Para él, como para tantos caudillos anacrónicos, la justicia no es límite sino prolongación de su voluntad; y el país, un campo de batalla ideológica donde no cabe la diferencia, solo la obediencia. En las cámaras quedó registrada su furia: el verbo desbocado, la apelación hipócrita a la institucionalidad, el ademán de mártir mientras señalaba a “estos regímenes” como culpables de su condena. Y a renglón seguido, con la misma boca, invocaba a los “honorables magistrados”.
Esa contradicción flagrante entre lo que dice y lo que encarna, revela la fractura de un liderazgo en descomposición: ya no puede imponerse, y entonces grita; ya no gobierna, y se vuelve fiera enjaulada. Es el doble rasero elevado a doctrina: la “transparencia” autoproclamada mientras se escupe veneno. La “honorabilidad” invocada mientras se amenaza.

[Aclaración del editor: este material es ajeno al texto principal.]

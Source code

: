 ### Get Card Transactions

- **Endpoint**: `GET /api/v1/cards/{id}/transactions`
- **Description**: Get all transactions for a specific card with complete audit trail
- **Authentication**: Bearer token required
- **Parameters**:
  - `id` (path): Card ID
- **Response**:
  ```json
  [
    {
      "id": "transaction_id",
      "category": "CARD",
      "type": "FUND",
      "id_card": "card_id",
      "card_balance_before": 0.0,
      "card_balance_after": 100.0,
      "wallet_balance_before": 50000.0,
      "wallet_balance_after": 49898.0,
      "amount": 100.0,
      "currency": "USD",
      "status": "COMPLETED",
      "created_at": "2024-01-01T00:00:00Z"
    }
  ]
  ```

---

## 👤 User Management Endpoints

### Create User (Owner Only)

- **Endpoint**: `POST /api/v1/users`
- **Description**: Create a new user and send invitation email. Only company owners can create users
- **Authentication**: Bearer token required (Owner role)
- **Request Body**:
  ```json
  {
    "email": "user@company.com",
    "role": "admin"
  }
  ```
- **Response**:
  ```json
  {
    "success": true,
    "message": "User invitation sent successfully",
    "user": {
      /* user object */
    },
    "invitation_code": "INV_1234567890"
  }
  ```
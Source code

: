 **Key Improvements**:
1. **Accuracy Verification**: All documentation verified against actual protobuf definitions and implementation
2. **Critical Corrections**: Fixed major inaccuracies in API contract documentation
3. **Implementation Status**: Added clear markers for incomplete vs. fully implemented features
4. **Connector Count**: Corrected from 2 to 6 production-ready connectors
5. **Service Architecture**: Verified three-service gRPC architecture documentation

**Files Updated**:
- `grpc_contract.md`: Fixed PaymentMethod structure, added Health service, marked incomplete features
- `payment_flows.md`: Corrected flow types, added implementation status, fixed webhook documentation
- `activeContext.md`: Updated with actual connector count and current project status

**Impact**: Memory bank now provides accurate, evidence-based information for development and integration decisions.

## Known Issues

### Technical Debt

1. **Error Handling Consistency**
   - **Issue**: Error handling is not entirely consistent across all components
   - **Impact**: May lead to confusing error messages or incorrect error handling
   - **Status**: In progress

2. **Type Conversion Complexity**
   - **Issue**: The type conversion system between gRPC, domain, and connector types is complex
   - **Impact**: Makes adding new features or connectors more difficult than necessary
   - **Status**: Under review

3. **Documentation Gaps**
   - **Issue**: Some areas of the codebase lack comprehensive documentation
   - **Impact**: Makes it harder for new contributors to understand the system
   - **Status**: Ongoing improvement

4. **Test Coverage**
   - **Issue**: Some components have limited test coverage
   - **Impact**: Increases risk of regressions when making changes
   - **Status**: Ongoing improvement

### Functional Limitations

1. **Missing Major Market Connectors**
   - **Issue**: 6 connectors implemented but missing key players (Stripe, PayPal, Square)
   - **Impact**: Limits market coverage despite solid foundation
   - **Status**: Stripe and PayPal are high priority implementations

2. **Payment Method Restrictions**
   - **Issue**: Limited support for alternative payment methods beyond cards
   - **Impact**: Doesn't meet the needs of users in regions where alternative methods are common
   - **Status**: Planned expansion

Pero el país ha empezado a comprender. Ya no hay miedo reverencial. Ya no hay mitos que lo sostengan.
Una imagen brutal permanece: la del procesado, ceñudo, vibrante, dictando sentencias con la mirada, con el gesto, con el odio. Su rabia quedó registrada, no solo en video, sino en la conciencia colectiva. Porque esto fue más que un juicio: fue el reflejo de una época que se agota. Estos son los últimos estertores de Áuv. El animal sagrado del uribismo, el Dictador del siglo, ya no ruge. Apenas gira en círculos, atrapado en los barrotes de su propio discurso. La bestia está en el corral. Ya no muerde; apenas resopla. Ese día no solo se cerró un caso. Se clausuró una era. Y quizás —solo quizás— comenzó otra, donde las sentencias ya no las dicta el miedo, sino la memoria.